How do you feel about recent polls that show a declining concern about global warming among Americans?
I think in part it’s the natural outgrowth of getting semi-close to doing something about it.
Look—we’re talking about the most powerful and profitable industry in the world, much of it headquartered in the U.S. Exxon-Mobil made more money last year than any company in the history of money. That buys a lot of power in our political and media systems, and they’ve used it to sort of kick up dust and confuse people and whatever. So it makes it all the much harder, and it means that those people who do understand what’s going on need to be willing to really organize and fight.
Do you think it takes a majority of the population to usher in the sort of political change we need?
No. I think that history would indicate that truly involved and vigorous 5 or 10 percent of the population is enough to get real change. One doubts that 1 percent of Americans actually took part in civil rights demonstrations, but the people who did were committed enough to really change the politics in profound ways.
What about the 5 to 10 percent who are working vigorously against the climate change reality?
That makes it hard. And it’s one of the reasons the politicization of it is—but of course it’s true that nothing happens easily.
There were lots and lots of people that wanted to prevent progress on civil rights or women’s rights or a lot of other things. It’s a battle, it’s a fight, and there’s no getting around that. It’s not going to happen dramatically, and it may not happen at all. We have a fairly short window to make real, profound change. It’s already too late to stop global warming. We can make it less worse than it would otherwise be.
What do you think it would take to get to that social threshold where people would stop trying to say it’s not happening?
One thing that would help is some real leadership from the White House. President Obama is a good communicator. So far he hasn’t wasted any breath on this issue.

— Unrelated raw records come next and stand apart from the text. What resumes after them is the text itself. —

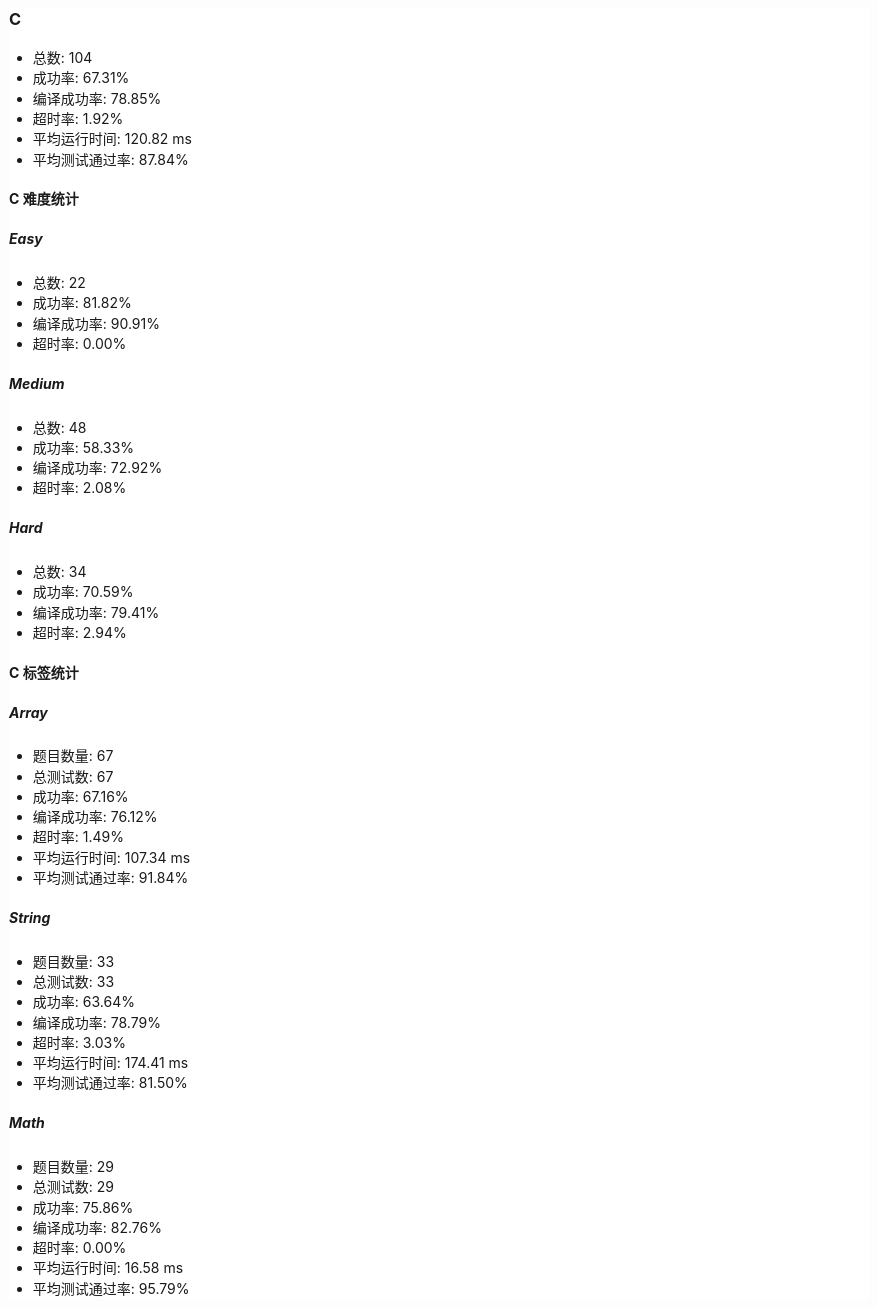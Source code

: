 ### C
- 总数: 104
- 成功率: 67.31%
- 编译成功率: 78.85%
- 超时率: 1.92%
- 平均运行时间: 120.82 ms
- 平均测试通过率: 87.84%

#### C 难度统计

##### Easy
- 总数: 22
- 成功率: 81.82%
- 编译成功率: 90.91%
- 超时率: 0.00%

##### Medium
- 总数: 48
- 成功率: 58.33%
- 编译成功率: 72.92%
- 超时率: 2.08%

##### Hard
- 总数: 34
- 成功率: 70.59%
- 编译成功率: 79.41%
- 超时率: 2.94%

#### C 标签统计

##### Array
- 题目数量: 67
- 总测试数: 67
- 成功率: 67.16%
- 编译成功率: 76.12%
- 超时率: 1.49%
- 平均运行时间: 107.34 ms
- 平均测试通过率: 91.84%

##### String
- 题目数量: 33
- 总测试数: 33
- 成功率: 63.64%
- 编译成功率: 78.79%
- 超时率: 3.03%
- 平均运行时间: 174.41 ms
- 平均测试通过率: 81.50%

##### Math
- 题目数量: 29
- 总测试数: 29
- 成功率: 75.86%
- 编译成功率: 82.76%
- 超时率: 0.00%
- 平均运行时间: 16.58 ms
- 平均测试通过率: 95.79%
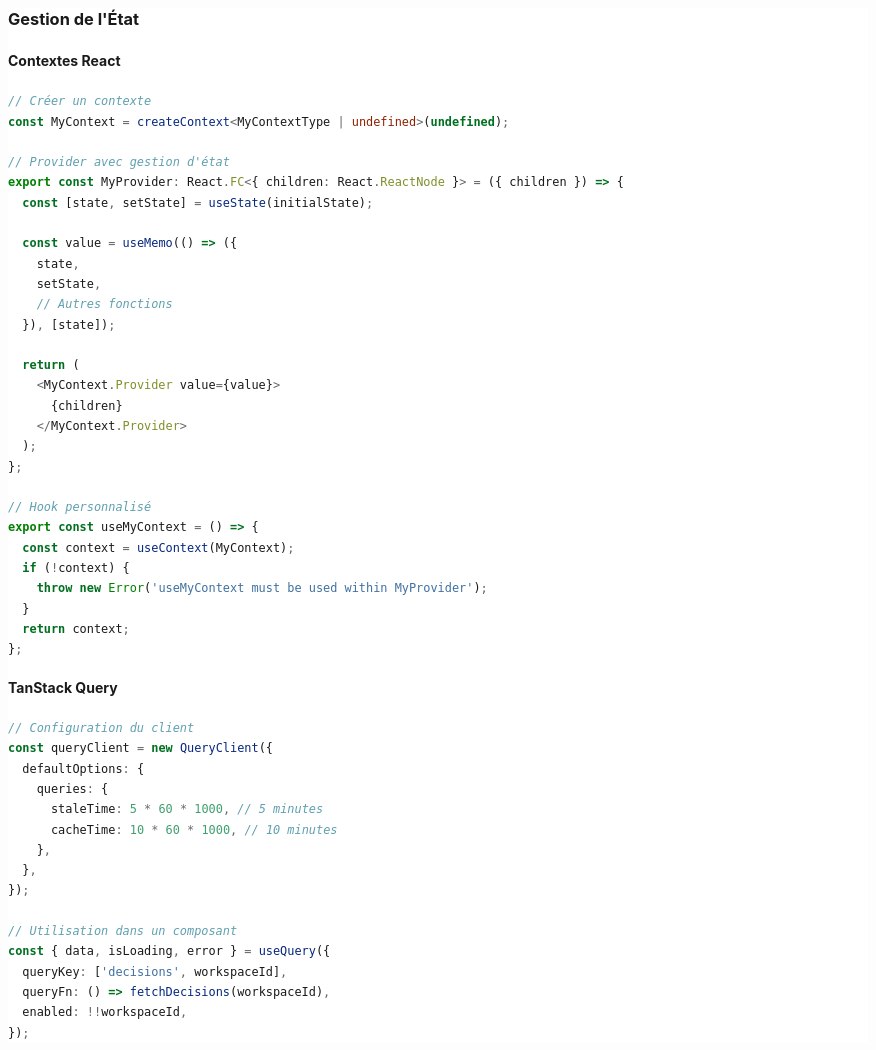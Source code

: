 ### Gestion de l'État

#### Contextes React

```typescript
// Créer un contexte
const MyContext = createContext<MyContextType | undefined>(undefined);

// Provider avec gestion d'état
export const MyProvider: React.FC<{ children: React.ReactNode }> = ({ children }) => {
  const [state, setState] = useState(initialState);
  
  const value = useMemo(() => ({
    state,
    setState,
    // Autres fonctions
  }), [state]);
  
  return (
    <MyContext.Provider value={value}>
      {children}
    </MyContext.Provider>
  );
};

// Hook personnalisé
export const useMyContext = () => {
  const context = useContext(MyContext);
  if (!context) {
    throw new Error('useMyContext must be used within MyProvider');
  }
  return context;
};
```

#### TanStack Query

```typescript
// Configuration du client
const queryClient = new QueryClient({
  defaultOptions: {
    queries: {
      staleTime: 5 * 60 * 1000, // 5 minutes
      cacheTime: 10 * 60 * 1000, // 10 minutes
    },
  },
});

// Utilisation dans un composant
const { data, isLoading, error } = useQuery({
  queryKey: ['decisions', workspaceId],
  queryFn: () => fetchDecisions(workspaceId),
  enabled: !!workspaceId,
});
```
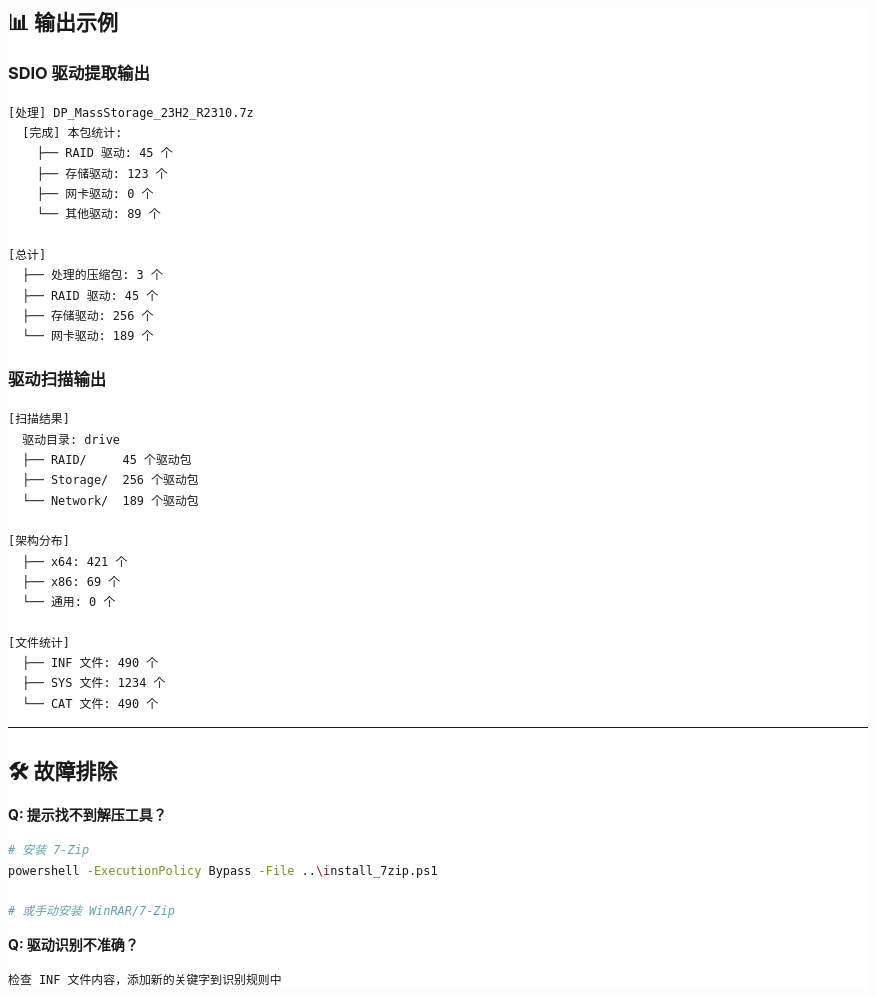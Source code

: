
## 📊 输出示例

### SDIO 驱动提取输出
```
[处理] DP_MassStorage_23H2_R2310.7z
  [完成] 本包统计:
    ├── RAID 驱动: 45 个
    ├── 存储驱动: 123 个
    ├── 网卡驱动: 0 个
    └── 其他驱动: 89 个

[总计]
  ├── 处理的压缩包: 3 个
  ├── RAID 驱动: 45 个
  ├── 存储驱动: 256 个
  └── 网卡驱动: 189 个
```

### 驱动扫描输出
```
[扫描结果]
  驱动目录: drive
  ├── RAID/     45 个驱动包
  ├── Storage/  256 个驱动包
  └── Network/  189 个驱动包

[架构分布]
  ├── x64: 421 个
  ├── x86: 69 个
  └── 通用: 0 个

[文件统计]
  ├── INF 文件: 490 个
  ├── SYS 文件: 1234 个
  └── CAT 文件: 490 个
```

---

## 🛠️ 故障排除

**Q: 提示找不到解压工具？**
```bash
# 安装 7-Zip
powershell -ExecutionPolicy Bypass -File ..\install_7zip.ps1

# 或手动安装 WinRAR/7-Zip
```

**Q: 驱动识别不准确？**
```
检查 INF 文件内容，添加新的关键字到识别规则中
```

And it’ll just take the continued, powerful involvement of people who do care. Which is growing. Churches and synagogues are finally becoming active parts of the environmental movement. Including evangelical churches. That helps.

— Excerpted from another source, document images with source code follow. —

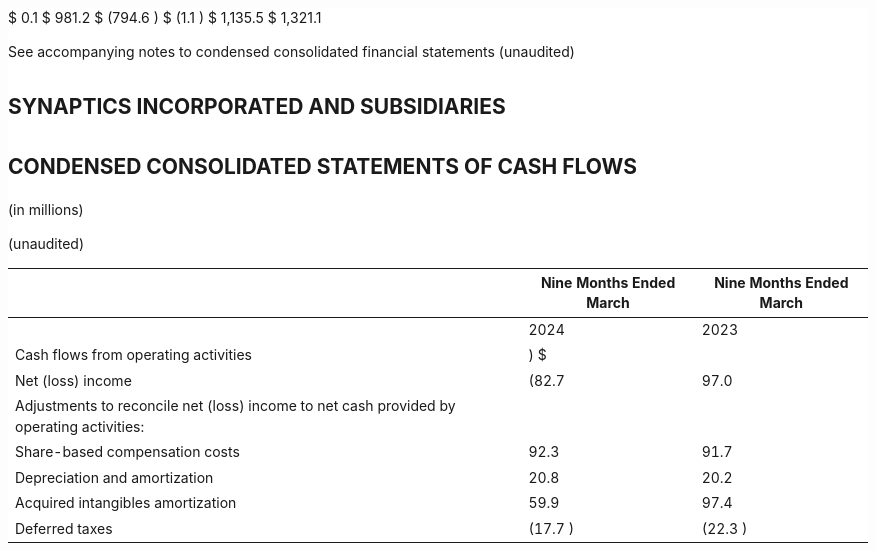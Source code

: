 <td>$ 0.1</td>
<td>$ 981.2</td>
<td>$ (794.6 )</td>
<td>$ (1.1 )</td>
<td>$ 1,135.5</td>
<td>$ 1,321.1</td>
</tr>
</tbody>
</table>
<p>See accompanying notes to condensed consolidated financial statements (unaudited)</p>
<h2>SYNAPTICS INCORPORATED AND SUBSIDIARIES</h2>
<h2>CONDENSED CONSOLIDATED STATEMENTS OF CASH FLOWS</h2>
<p>(in millions)</p>
<p>(unaudited)</p>
<table>
<thead>
<tr>
<th></th>
<th>Nine Months Ended March</th>
<th>Nine Months Ended March</th>
</tr>
</thead>
<tbody>
<tr>
<td></td>
<td>2024</td>
<td>2023</td>
</tr>
<tr>
<td>Cash flows from operating activities</td>
<td>) $</td>
<td></td>
</tr>
<tr>
<td>Net (loss) income</td>
<td>(82.7</td>
<td>97.0</td>
</tr>
<tr>
<td>Adjustments to reconcile net (loss) income to net cash provided by operating activities:</td>
<td></td>
<td></td>
</tr>
<tr>
<td>Share-based compensation costs</td>
<td>92.3</td>
<td>91.7</td>
</tr>
<tr>
<td>Depreciation and amortization</td>
<td>20.8</td>
<td>20.2</td>
</tr>
<tr>
<td>Acquired intangibles amortization</td>
<td>59.9</td>
<td>97.4</td>
</tr>
<tr>
<td>Deferred taxes</td>
<td>(17.7 )</td>
<td>(22.3 )</td>
</tr>
<tr>
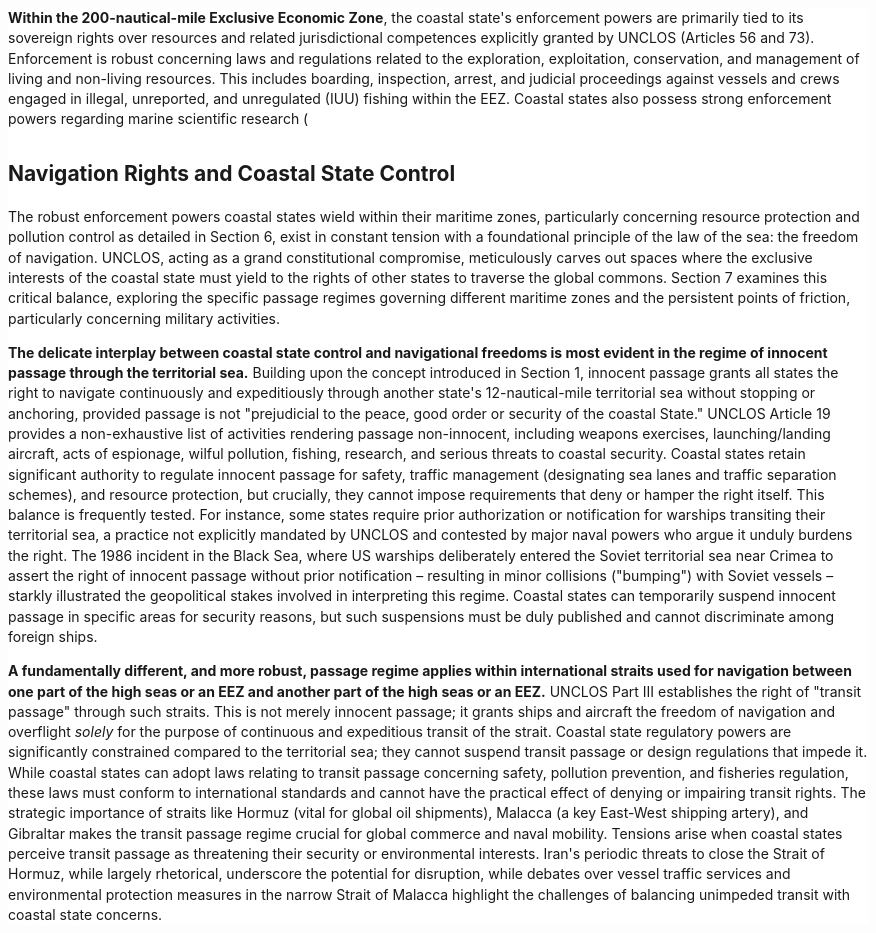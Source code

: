 **Within the 200-nautical-mile Exclusive Economic Zone**, the coastal state's enforcement powers are primarily tied to its sovereign rights over resources and related jurisdictional competences explicitly granted by UNCLOS (Articles 56 and 73). Enforcement is robust concerning laws and regulations related to the exploration, exploitation, conservation, and management of living and non-living resources. This includes boarding, inspection, arrest, and judicial proceedings against vessels and crews engaged in illegal, unreported, and unregulated (IUU) fishing within the EEZ. Coastal states also possess strong enforcement powers regarding marine scientific research (

## Navigation Rights and Coastal State Control

The robust enforcement powers coastal states wield within their maritime zones, particularly concerning resource protection and pollution control as detailed in Section 6, exist in constant tension with a foundational principle of the law of the sea: the freedom of navigation. UNCLOS, acting as a grand constitutional compromise, meticulously carves out spaces where the exclusive interests of the coastal state must yield to the rights of other states to traverse the global commons. Section 7 examines this critical balance, exploring the specific passage regimes governing different maritime zones and the persistent points of friction, particularly concerning military activities.

**The delicate interplay between coastal state control and navigational freedoms is most evident in the regime of innocent passage through the territorial sea.** Building upon the concept introduced in Section 1, innocent passage grants all states the right to navigate continuously and expeditiously through another state's 12-nautical-mile territorial sea without stopping or anchoring, provided passage is not "prejudicial to the peace, good order or security of the coastal State." UNCLOS Article 19 provides a non-exhaustive list of activities rendering passage non-innocent, including weapons exercises, launching/landing aircraft, acts of espionage, wilful pollution, fishing, research, and serious threats to coastal security. Coastal states retain significant authority to regulate innocent passage for safety, traffic management (designating sea lanes and traffic separation schemes), and resource protection, but crucially, they cannot impose requirements that deny or hamper the right itself. This balance is frequently tested. For instance, some states require prior authorization or notification for warships transiting their territorial sea, a practice not explicitly mandated by UNCLOS and contested by major naval powers who argue it unduly burdens the right. The 1986 incident in the Black Sea, where US warships deliberately entered the Soviet territorial sea near Crimea to assert the right of innocent passage without prior notification – resulting in minor collisions ("bumping") with Soviet vessels – starkly illustrated the geopolitical stakes involved in interpreting this regime. Coastal states can temporarily suspend innocent passage in specific areas for security reasons, but such suspensions must be duly published and cannot discriminate among foreign ships.

**A fundamentally different, and more robust, passage regime applies within international straits used for navigation between one part of the high seas or an EEZ and another part of the high seas or an EEZ.** UNCLOS Part III establishes the right of "transit passage" through such straits. This is not merely innocent passage; it grants ships and aircraft the freedom of navigation and overflight *solely* for the purpose of continuous and expeditious transit of the strait. Coastal state regulatory powers are significantly constrained compared to the territorial sea; they cannot suspend transit passage or design regulations that impede it. While coastal states can adopt laws relating to transit passage concerning safety, pollution prevention, and fisheries regulation, these laws must conform to international standards and cannot have the practical effect of denying or impairing transit rights. The strategic importance of straits like Hormuz (vital for global oil shipments), Malacca (a key East-West shipping artery), and Gibraltar makes the transit passage regime crucial for global commerce and naval mobility. Tensions arise when coastal states perceive transit passage as threatening their security or environmental interests. Iran's periodic threats to close the Strait of Hormuz, while largely rhetorical, underscore the potential for disruption, while debates over vessel traffic services and environmental protection measures in the narrow Strait of Malacca highlight the challenges of balancing unimpeded transit with coastal state concerns.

Have you gotten to see the new Aquarium exhibit on climate change that includes “Faith in Action”?
I haven’t gotten to see it. That’s so great. The Aquarium is obviously among the best environmental communicators in the country. I don’t go anywhere where people don’t have their seafood card in hand. I’m very glad that they’re doing that work.

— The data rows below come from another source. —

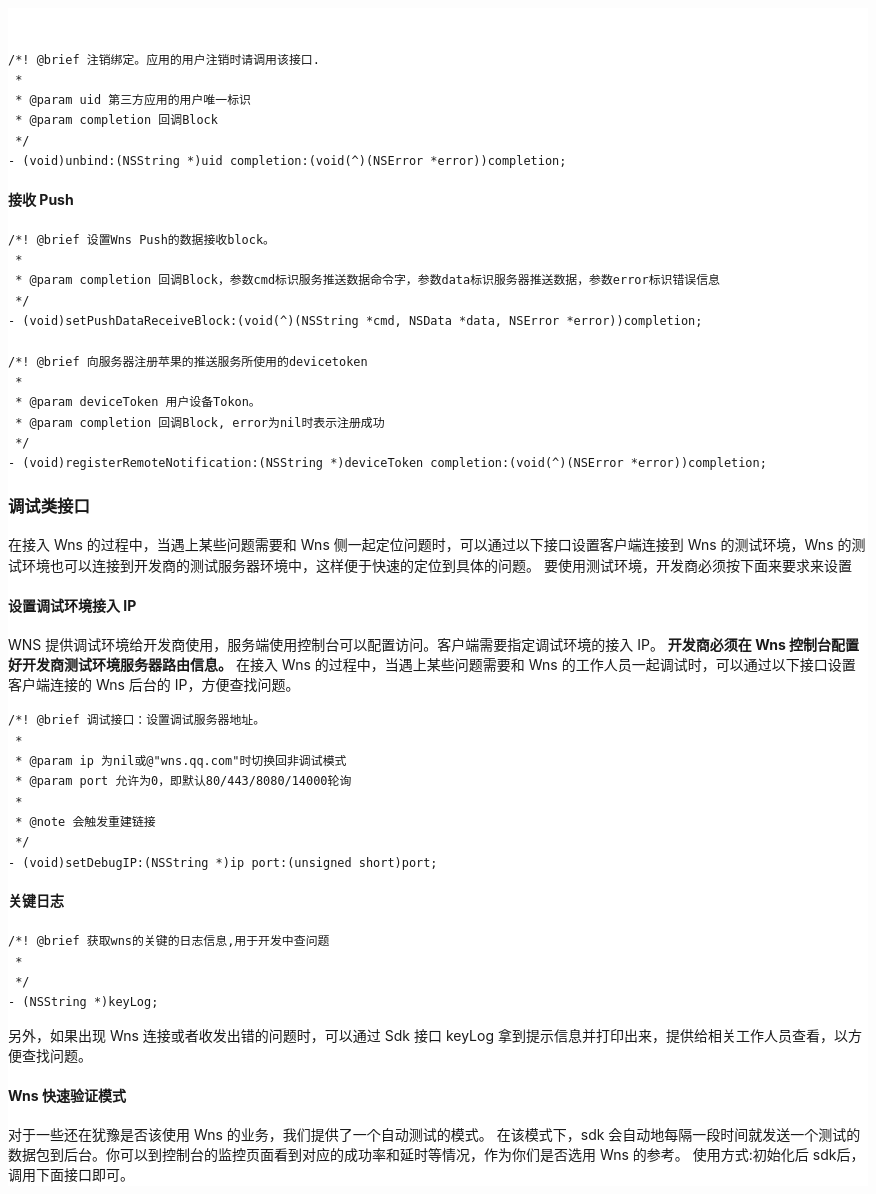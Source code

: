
```


/*! @brief 注销绑定。应用的用户注销时请调用该接口.
 *
 * @param uid 第三方应用的用户唯一标识
 * @param completion 回调Block
 */
- (void)unbind:(NSString *)uid completion:(void(^)(NSError *error))completion;

```

#### 接收 Push
```
/*! @brief 设置Wns Push的数据接收block。
 *
 * @param completion 回调Block，参数cmd标识服务推送数据命令字，参数data标识服务器推送数据，参数error标识错误信息
 */
- (void)setPushDataReceiveBlock:(void(^)(NSString *cmd, NSData *data, NSError *error))completion;

/*! @brief 向服务器注册苹果的推送服务所使用的devicetoken
 *
 * @param deviceToken 用户设备Tokon。
 * @param completion 回调Block, error为nil时表示注册成功
 */
- (void)registerRemoteNotification:(NSString *)deviceToken completion:(void(^)(NSError *error))completion;

```


### 调试类接口
在接入 Wns 的过程中，当遇上某些问题需要和 Wns 侧一起定位问题时，可以通过以下接口设置客户端连接到 Wns 的测试环境，Wns 的测试环境也可以连接到开发商的测试服务器环境中，这样便于快速的定位到具体的问题。
要使用测试环境，开发商必须按下面来要求来设置
#### 设置调试环境接入 IP
WNS 提供调试环境给开发商使用，服务端使用控制台可以配置访问。客户端需要指定调试环境的接入 IP。
**开发商必须在 Wns 控制台配置好开发商测试环境服务器路由信息。**
在接入 Wns 的过程中，当遇上某些问题需要和 Wns 的工作人员一起调试时，可以通过以下接口设置客户端连接的 Wns 后台的 IP，方便查找问题。
```
/*! @brief 调试接口：设置调试服务器地址。
 *
 * @param ip 为nil或@"wns.qq.com"时切换回非调试模式
 * @param port 允许为0，即默认80/443/8080/14000轮询
 *
 * @note 会触发重建链接
 */
- (void)setDebugIP:(NSString *)ip port:(unsigned short)port;

```
#### 关键日志
```
/*! @brief 获取wns的关键的日志信息,用于开发中查问题
 *
 */
- (NSString *)keyLog;

```
另外，如果出现 Wns 连接或者收发出错的问题时，可以通过 Sdk 接口 keyLog 拿到提示信息并打印出来，提供给相关工作人员查看，以方便查找问题。
#### Wns 快速验证模式
对于一些还在犹豫是否该使用 Wns 的业务，我们提供了一个自动测试的模式。
在该模式下，sdk 会自动地每隔一段时间就发送一个测试的数据包到后台。你可以到控制台的监控页面看到对应的成功率和延时等情况，作为你们是否选用 Wns 的参考。
使用方式:初始化后 sdk后，调用下面接口即可。
```
```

You answered some questions for us by e-mail about a year ago. At the time, Obama had just been inaugurated, and you seemed very optimistic about what his administration would do. Are you disappointed?
I am disappointed. It looks like at best we’re going to get a very watered-down piece of legislation out of Congress, and it’s because Obama hasn’t been willing to campaign or fight on this. He’s made the same kind of pre-compromises with industry that he made in the health care bill, but in this case probably larger and worse.
He seems willing to take any bill at all so he can claim victory and go on, and I think that’s a shame. It remains true that he has done more about global warming than all the other presidents combined, but that bar was set remarkably low.
What’s your message to MIIS tonight?
Mostly I want to say thank you to the people here at MIIS who have been an enormous help in this 350 thing. We have about 25,000 pictures in our Flikr account, and I’m going to show about 30 or 40 of them.
We couldn’t have done this without them. They provided the backbone of the translation operation that we desperately needed. I also want to get across what a fruitful collaboration it’s been between Middlebury and Monterey. Middlebury has the most active environmental student body in the country, and that’s where all the juice for 350 came from. And here was the transmission to take it global in a powerful way.